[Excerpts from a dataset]
·····
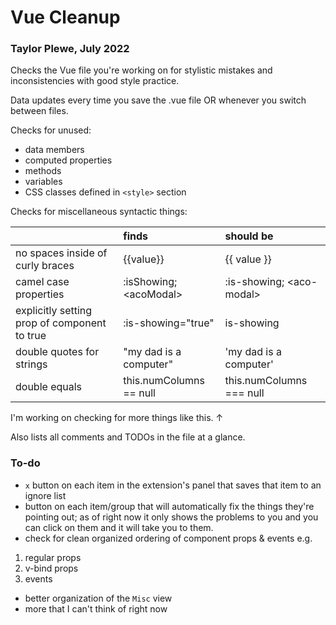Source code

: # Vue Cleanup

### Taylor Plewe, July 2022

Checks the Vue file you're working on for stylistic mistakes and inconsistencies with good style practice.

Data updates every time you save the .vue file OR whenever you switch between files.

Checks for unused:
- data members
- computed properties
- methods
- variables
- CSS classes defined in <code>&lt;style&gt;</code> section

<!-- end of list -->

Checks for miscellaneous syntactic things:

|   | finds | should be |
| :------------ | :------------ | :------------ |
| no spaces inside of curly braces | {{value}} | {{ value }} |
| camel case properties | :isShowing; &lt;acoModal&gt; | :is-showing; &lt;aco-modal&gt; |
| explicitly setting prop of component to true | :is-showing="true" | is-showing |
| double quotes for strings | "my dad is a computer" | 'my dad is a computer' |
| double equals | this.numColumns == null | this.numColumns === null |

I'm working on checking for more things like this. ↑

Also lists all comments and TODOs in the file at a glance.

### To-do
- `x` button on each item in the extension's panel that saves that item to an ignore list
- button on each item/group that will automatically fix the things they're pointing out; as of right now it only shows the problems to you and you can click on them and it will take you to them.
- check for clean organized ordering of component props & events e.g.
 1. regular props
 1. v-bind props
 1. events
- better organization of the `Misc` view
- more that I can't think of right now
·····
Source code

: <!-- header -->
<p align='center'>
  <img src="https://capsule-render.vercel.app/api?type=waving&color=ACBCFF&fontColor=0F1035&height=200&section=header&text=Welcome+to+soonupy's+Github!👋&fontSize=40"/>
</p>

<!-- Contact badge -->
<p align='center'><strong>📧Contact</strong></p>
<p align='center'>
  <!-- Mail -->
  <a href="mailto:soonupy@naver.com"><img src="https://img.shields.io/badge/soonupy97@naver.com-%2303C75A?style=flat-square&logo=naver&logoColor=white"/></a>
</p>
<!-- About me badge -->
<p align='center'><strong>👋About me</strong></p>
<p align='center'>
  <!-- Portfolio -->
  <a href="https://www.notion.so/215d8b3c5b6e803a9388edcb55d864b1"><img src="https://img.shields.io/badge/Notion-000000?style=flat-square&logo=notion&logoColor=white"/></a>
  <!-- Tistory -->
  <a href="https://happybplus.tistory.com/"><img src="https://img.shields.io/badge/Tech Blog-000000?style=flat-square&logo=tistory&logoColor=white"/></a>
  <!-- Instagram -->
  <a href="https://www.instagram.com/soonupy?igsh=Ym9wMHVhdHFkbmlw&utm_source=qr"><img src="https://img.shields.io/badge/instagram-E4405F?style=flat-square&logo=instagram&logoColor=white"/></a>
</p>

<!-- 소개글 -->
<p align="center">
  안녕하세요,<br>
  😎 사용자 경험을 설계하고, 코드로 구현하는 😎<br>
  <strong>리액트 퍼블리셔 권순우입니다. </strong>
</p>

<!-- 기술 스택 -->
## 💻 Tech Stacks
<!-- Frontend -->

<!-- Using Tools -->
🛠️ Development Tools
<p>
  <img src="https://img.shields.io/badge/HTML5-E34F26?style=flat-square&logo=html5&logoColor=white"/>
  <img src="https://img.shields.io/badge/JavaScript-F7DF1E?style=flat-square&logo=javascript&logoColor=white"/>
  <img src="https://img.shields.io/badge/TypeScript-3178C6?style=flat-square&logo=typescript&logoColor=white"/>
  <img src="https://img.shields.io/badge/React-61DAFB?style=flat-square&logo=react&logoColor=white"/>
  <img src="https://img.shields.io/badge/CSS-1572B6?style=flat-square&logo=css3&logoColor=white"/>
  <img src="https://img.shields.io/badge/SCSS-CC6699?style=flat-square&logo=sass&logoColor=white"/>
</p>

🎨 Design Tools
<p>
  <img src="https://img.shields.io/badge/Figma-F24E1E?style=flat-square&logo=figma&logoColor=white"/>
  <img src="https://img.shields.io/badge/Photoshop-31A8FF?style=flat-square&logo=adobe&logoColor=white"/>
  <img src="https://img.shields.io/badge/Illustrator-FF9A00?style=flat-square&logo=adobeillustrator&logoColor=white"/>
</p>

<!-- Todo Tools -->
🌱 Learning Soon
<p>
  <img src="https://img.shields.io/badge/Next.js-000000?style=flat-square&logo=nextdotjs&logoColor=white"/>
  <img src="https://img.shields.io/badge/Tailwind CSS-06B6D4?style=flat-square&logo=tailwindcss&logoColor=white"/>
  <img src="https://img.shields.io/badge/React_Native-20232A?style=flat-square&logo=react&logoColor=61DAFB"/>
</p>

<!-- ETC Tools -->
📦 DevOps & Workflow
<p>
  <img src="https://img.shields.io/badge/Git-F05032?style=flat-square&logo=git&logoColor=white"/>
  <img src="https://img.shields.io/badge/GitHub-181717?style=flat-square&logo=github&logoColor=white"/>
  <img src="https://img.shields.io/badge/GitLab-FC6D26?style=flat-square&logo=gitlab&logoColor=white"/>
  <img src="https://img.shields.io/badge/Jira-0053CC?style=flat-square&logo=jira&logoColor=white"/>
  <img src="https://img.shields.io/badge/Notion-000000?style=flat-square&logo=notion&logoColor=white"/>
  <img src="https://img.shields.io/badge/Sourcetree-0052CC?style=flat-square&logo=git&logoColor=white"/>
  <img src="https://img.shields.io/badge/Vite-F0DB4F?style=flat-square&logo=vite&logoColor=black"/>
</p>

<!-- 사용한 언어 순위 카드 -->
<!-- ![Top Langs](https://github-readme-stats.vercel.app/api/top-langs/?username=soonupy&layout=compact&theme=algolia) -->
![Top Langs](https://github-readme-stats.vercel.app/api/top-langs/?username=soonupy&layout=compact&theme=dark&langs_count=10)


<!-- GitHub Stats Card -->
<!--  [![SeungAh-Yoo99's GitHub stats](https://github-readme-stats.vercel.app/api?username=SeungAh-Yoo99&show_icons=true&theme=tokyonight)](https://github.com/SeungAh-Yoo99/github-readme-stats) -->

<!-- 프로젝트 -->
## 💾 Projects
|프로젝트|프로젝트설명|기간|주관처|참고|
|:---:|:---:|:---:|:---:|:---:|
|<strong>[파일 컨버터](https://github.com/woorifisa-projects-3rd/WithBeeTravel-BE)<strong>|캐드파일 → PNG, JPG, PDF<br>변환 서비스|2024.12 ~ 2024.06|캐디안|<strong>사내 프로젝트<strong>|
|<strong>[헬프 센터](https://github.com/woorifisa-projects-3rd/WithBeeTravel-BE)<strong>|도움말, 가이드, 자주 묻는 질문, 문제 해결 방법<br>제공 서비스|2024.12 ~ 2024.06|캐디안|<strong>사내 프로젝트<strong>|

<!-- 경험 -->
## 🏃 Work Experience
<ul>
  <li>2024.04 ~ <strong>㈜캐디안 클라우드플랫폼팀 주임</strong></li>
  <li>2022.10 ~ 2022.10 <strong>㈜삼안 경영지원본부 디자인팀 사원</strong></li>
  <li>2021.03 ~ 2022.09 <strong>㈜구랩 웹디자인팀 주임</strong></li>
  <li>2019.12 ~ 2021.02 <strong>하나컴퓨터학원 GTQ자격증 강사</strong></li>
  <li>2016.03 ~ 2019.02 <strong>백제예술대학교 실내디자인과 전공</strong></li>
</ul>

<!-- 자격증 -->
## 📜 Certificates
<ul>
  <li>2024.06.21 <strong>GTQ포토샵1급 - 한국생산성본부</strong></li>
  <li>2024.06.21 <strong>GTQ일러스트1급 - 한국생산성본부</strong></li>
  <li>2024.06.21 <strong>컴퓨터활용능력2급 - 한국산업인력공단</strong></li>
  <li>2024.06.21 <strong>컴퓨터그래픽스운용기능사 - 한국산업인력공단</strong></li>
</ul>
·····
◆ **Your task**:
Please transcribe only the lines in the records above running from the line that has "Checks the Vue" through the line that has "- more that I can't think of right now", both included, exactly as they appear.

◆ **Problem solution**:
Checks the Vue file you're working on for stylistic mistakes and inconsistencies with good style practice.

Data updates every time you save the .vue file OR whenever you switch between files.

Checks for unused:
- data members
- computed properties
- methods
- variables
- CSS classes defined in <code>&lt;style&gt;</code> section

<!-- end of list -->

Checks for miscellaneous syntactic things:

|   | finds | should be |
| :------------ | :------------ | :------------ |
| no spaces inside of curly braces | {{value}} | {{ value }} |
| camel case properties | :isShowing; &lt;acoModal&gt; | :is-showing; &lt;aco-modal&gt; |
| explicitly setting prop of component to true | :is-showing="true" | is-showing |
| double quotes for strings | "my dad is a computer" | 'my dad is a computer' |
| double equals | this.numColumns == null | this.numColumns === null |

I'm working on checking for more things like this. ↑

Also lists all comments and TODOs in the file at a glance.

### To-do
- `x` button on each item in the extension's panel that saves that item to an ignore list
- button on each item/group that will automatically fix the things they're pointing out; as of right now it only shows the problems to you and you can click on them and it will take you to them.
- check for clean organized ordering of component props & events e.g.
 1. regular props
 1. v-bind props
 1. events
- better organization of the `Misc` view
- more that I can't think of right now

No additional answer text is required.